We all know very well what can happen when we try to access a blog post, article or other web content from several years ago. It’s a hit-and-miss situation: Even if it’s is still up, the page may have moved, links may no longer work, and content hosted elsewhere, such as images or videos, might be missing. The old text will likely be formatted completely differently, surrounded by dynamic content, such as current ads and related articles, being displayed out-of-context.

Fortunately, this does not happen very often in the scientific world, as academic articles are normally distributed as PDF files. As we all know, PDF’s main strength is that it preserves the appearance of the original document; not only across different operating systems and screen sizes, but also over several decades — it is backwardly compatible. But there is a further benefit, at least the way PDF is normally used: PDF is tangible: it is self-contained; once you’ve got the PDF, you’ve got the whole article. And normally it stays unchanged.

Because of this, I would argue that PDF has been a blessing for the archivability of the scientific Web.

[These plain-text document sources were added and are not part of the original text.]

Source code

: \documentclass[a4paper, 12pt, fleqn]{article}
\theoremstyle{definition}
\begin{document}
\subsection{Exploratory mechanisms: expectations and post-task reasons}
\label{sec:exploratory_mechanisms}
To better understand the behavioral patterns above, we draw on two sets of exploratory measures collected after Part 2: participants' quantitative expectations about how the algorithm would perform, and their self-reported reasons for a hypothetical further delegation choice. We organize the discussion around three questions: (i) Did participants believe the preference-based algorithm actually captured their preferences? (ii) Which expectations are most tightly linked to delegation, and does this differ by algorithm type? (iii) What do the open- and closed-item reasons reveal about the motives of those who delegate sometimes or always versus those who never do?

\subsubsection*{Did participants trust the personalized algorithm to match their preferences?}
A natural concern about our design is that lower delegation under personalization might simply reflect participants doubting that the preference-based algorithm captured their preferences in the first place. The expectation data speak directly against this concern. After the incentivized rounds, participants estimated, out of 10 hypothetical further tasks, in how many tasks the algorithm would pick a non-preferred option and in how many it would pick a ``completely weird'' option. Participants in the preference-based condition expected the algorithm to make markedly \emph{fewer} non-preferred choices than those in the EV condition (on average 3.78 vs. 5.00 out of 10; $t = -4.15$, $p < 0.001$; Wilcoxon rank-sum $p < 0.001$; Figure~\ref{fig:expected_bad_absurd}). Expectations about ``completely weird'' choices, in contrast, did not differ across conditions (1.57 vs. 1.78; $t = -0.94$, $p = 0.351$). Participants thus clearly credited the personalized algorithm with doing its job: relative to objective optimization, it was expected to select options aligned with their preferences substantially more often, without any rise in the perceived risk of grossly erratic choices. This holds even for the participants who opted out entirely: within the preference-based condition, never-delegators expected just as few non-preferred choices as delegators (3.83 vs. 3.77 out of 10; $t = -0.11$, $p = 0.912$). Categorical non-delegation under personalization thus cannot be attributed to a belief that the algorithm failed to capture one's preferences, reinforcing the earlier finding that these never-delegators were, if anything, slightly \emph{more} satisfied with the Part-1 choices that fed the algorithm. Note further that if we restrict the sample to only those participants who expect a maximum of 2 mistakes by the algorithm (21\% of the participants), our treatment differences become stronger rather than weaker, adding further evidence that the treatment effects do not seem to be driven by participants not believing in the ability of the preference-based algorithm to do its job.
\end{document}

For several years, there has now been a push by several members of the scientific community to wean authors and publishers away from PDF and towards better structured formats based on XML and HTML. The Force 11 (previously “Beyond the PDF”) series of conferences is an example of such an initiative. There are some very good reasons for this, as the added versatility makes it easier to extract data from articles and add inline comments for peer review, etc.

However, in defining the formats for future scholarly communication we need to be careful what we wish for. The push for a more versatile, up-to-date format is legitimate, but we need to be careful that, in doing so, we don’t forgo the advantages PDF is currently giving us.